During my undergraduate career at Loyola University Maryland, I became involved in a number of social justice organizations and projects. I knew that this was not just a passing interest, but a passion that needed time and space to nurture and grow. Good Shepherd Volunteers was just the program for me. After reading the mission, researching the placement sites and interviewing with the staff, I knew I was being called to live a year of zealous commitment with GSV.
I was placed at the Chelsea Foyer as an Independent Living Counselor for young adults who aged out foster care or were at risk of being homeless. I found myself deeply involved with helping residents develop personal skills to prosper on their own journey. At the end of the day, I felt comforted knowing that I was able to come back to my community and discuss the challenges we face as volunteers. The year is such a unique experience where you live an alternative form of life, which makes community a necessity in order to feel understood.
My year after GSV I started the master’s program for Counseling in Mental Health and Wellness at New York University (NYU) in pursuit of becoming a licensed mental health counselor.

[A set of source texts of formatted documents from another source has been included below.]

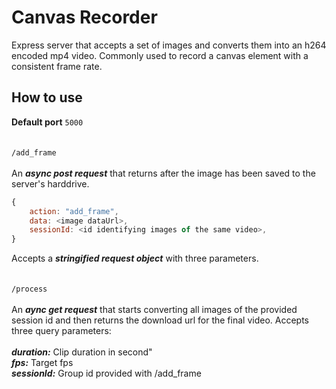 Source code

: # Canvas Recorder
Express server that accepts a set of images and converts them into an h264 encoded mp4 video. Commonly used to record a canvas element with a consistent frame rate.

## How to use
**Default port** ```5000``` <br />
<br />
<br/>
```/add_frame```<br />
<br />
An ***async post request*** that returns after the image has been saved to the server's harddrive.<br />
```javascript
{
    action: "add_frame",
    data: <image dataUrl>,
    sessionId: <id identifying images of the same video>,
}
```
Accepts a ***stringified request object*** with three parameters.<br />
<br/>
<br/>
```/process```<br />
<br />
An ***aync get request*** that starts converting all images of the provided session id and then returns the download url for the final video. Accepts three query parameters:<br/>
<br/>
***duration:*** Clip duration in second"<br/>
***fps:*** Target fps<br/>
***sessionId:*** Group id provided with /add_frame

Through my studies at NYU and my experience with GSV, I have never been more confident in my decision to be involved with this line of work. By exploring and living out the four tenets of GSV, I learned to appreciate everyone for their individual strengths. For this reason, I have become more socially conscious of my environment and the impact that I make upon it.
Too often, people are unaware of their strengths and are unable to reach their full potential. It is important that an individual’s strengths and gifts are discovered and productively utilized in order to live a fruitful life. GSV validated my desire to pursue a professional career in counseling, challenged me to be more socially conscious and encouraged me to help others in their pursuit of discovering their passions.